(Source texts of formatted documents)
::::::::
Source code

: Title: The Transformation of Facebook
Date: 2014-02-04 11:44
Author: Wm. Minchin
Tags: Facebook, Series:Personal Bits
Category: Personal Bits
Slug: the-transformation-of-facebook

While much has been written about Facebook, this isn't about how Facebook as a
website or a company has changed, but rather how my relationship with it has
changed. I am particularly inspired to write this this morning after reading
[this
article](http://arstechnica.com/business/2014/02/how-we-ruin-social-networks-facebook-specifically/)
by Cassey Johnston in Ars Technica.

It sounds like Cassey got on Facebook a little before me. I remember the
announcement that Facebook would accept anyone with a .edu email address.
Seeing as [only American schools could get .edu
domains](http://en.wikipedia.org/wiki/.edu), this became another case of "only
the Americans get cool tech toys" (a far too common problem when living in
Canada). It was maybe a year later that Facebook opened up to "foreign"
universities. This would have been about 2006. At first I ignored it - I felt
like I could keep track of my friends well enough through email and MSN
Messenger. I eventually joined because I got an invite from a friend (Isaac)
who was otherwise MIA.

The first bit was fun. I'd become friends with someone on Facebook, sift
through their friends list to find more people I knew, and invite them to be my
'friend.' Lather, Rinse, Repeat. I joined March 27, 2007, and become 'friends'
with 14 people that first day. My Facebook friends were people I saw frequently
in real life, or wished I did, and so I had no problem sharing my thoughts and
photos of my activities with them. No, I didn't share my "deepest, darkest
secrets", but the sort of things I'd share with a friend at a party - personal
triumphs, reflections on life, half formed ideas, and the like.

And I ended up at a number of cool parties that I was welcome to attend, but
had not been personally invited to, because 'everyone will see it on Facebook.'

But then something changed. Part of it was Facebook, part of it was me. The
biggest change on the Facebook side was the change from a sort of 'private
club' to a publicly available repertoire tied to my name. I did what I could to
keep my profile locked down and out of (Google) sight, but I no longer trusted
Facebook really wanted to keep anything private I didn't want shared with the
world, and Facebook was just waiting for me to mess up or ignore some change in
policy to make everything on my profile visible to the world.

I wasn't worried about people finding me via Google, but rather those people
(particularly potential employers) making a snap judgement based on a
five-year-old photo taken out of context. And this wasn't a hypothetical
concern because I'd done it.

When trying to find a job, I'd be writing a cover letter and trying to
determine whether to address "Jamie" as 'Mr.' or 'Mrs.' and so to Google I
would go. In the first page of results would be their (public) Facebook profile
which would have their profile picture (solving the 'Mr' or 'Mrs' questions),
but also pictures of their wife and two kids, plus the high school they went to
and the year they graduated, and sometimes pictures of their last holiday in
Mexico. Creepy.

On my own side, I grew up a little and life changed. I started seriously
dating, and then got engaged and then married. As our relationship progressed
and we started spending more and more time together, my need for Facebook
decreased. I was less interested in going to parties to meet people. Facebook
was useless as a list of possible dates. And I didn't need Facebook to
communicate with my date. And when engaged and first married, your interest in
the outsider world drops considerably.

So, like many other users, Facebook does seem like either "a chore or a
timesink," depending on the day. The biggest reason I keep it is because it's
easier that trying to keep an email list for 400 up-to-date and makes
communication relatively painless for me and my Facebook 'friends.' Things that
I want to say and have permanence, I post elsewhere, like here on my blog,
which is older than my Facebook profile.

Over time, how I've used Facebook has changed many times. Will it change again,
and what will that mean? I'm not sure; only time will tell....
::::::::
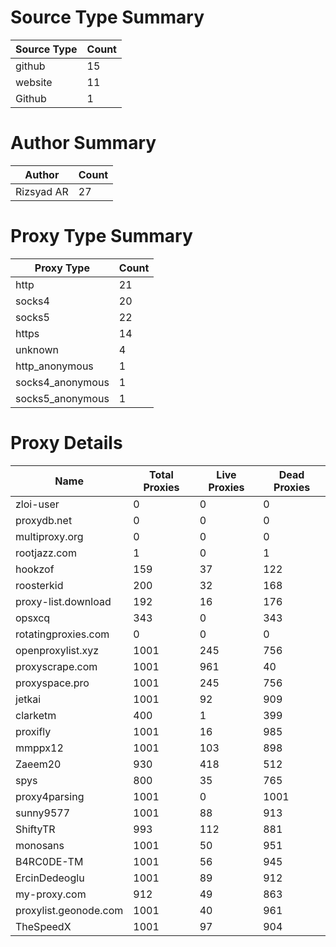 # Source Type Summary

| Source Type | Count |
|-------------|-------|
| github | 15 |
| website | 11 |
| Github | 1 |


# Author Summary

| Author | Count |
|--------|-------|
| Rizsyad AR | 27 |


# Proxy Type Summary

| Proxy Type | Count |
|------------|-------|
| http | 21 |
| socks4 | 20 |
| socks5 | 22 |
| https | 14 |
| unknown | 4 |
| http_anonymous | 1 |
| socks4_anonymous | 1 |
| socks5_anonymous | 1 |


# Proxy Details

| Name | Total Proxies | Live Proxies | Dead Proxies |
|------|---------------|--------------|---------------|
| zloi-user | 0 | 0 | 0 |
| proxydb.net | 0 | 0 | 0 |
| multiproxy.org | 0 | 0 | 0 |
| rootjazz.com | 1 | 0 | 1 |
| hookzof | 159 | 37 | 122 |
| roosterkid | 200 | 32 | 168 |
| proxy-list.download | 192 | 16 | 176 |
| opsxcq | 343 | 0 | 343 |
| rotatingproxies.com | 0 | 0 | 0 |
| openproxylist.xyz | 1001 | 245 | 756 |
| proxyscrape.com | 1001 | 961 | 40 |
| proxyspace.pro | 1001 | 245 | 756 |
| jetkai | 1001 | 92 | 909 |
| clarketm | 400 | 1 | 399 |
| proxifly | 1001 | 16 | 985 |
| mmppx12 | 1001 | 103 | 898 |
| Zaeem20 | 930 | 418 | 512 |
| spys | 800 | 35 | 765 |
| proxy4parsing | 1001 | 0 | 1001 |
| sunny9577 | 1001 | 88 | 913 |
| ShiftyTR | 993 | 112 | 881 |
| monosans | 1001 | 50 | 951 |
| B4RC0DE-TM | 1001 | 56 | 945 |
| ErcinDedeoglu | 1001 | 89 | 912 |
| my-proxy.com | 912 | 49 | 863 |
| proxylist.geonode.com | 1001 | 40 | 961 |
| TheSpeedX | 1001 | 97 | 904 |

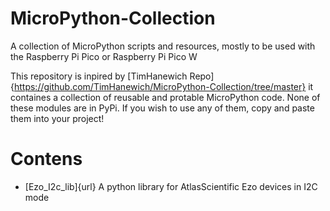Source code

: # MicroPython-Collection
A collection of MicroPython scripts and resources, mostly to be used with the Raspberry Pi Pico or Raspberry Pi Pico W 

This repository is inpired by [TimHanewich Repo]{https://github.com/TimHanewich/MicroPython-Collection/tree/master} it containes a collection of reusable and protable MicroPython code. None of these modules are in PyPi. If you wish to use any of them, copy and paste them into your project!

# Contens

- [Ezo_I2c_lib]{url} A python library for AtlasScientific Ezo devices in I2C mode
::::::::
**Task objective**
If a line in the data above holds the string "your", report that line.

**Written response**
communicate with my date. And when engaged and first married, your interest in
This repository is inpired by [TimHanewich Repo]{https://github.com/TimHanewich/MicroPython-Collection/tree/master} it containes a collection of reusable and protable MicroPython code. None of these modules are in PyPi. If you wish to use any of them, copy and paste them into your project!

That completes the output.